Look through the entries below and show every line containing the word "MetaMask".

------ Excerpted records ------

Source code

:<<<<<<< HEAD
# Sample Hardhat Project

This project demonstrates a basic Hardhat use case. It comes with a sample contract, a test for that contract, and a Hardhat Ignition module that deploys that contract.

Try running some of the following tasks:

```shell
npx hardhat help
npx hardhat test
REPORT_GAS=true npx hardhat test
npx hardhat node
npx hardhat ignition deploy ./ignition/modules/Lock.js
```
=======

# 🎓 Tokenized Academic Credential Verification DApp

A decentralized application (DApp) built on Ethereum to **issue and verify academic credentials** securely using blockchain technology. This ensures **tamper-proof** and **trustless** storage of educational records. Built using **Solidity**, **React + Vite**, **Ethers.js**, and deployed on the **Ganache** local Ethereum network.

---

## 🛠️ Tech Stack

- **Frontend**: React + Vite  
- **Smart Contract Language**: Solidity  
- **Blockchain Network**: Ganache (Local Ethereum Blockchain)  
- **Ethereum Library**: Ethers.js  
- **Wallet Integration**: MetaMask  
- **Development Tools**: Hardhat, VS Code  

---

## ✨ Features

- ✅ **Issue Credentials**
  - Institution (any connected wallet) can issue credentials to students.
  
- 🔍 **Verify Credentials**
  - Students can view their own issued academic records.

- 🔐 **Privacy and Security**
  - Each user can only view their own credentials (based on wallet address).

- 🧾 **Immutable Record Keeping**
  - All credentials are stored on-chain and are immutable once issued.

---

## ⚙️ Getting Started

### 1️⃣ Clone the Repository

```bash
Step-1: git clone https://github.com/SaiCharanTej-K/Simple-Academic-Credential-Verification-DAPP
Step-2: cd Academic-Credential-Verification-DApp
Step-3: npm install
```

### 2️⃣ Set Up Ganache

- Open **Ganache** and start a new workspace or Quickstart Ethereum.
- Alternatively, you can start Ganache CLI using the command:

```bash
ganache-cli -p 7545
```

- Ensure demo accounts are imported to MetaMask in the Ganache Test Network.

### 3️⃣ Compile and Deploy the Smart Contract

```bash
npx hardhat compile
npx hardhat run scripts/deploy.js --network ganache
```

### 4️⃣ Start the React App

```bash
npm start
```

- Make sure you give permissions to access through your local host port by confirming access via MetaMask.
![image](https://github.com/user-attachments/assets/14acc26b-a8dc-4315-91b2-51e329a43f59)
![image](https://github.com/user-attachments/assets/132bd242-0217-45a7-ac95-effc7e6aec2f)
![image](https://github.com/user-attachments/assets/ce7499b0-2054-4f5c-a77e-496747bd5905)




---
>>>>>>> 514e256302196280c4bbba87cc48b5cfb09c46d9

------

Answer to the exercise:
- **Wallet Integration**: MetaMask  
- Ensure demo accounts are imported to MetaMask in the Ganache Test Network.
- Make sure you give permissions to access through your local host port by confirming access via MetaMask.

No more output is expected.